As we know, any hash table will have collisions, where different keys hash to the same value. GHashTable resolves such collisions using chaining; each bucket points to the head of a linked list of elements that hash to that location. This is simple and robust, but it also has some disadvantages: One is poor locality of reference (oh, the locality!) and another is that you have to allocate and free memory, contributing to memory fragmentation over time. You also lose some memory to the extra pointers stored (one per item plus one per chain).
To improve on this, we can use open addressing: Instead of storing pointers to lists of items, we store the items in the table itself.

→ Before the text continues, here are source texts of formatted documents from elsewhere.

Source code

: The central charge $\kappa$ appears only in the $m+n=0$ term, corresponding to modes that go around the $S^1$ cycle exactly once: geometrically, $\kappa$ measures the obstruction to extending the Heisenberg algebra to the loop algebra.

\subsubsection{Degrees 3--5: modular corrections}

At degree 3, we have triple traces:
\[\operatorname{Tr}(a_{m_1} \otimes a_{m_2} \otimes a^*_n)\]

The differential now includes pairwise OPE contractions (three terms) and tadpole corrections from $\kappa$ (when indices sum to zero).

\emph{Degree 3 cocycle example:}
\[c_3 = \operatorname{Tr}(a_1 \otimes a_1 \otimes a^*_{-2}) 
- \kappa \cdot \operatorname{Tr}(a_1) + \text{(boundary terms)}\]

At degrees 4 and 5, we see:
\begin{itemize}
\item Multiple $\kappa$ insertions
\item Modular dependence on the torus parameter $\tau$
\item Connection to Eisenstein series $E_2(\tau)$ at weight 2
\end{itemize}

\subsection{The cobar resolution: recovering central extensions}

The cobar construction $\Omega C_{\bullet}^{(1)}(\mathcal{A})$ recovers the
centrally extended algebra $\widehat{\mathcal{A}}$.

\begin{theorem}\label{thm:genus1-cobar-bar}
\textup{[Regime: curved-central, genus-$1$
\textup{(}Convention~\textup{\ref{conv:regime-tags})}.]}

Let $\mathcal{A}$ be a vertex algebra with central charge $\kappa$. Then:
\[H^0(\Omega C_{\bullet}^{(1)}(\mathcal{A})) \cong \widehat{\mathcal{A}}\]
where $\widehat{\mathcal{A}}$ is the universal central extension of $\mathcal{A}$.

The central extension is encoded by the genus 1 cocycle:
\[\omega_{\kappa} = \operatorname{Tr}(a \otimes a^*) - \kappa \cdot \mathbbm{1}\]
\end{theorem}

Whenever there’s a collision, we use an algorithm to determine another suitable slot for the item, and if that slot is also occupied, we run the algorithm again until an empty slot is found. This is called probing and is obviously a more complicated business, considering that we want a) a relatively simple algorithm, b) a predictably low amount of probing and c) the ability to quickly remove items without affecting the probe sequences for other items in the table.
The simplest possible probing algorithm is called linear probing, and consists of just looking at the next slot in the table (modulo the table size) until you find what you’re looking for. Since this also has the best locality, it’s the first approach I tried. Unfortunately, due to clustering, the performance degrades too much before you reach a satisfactory load factor, even with good locality.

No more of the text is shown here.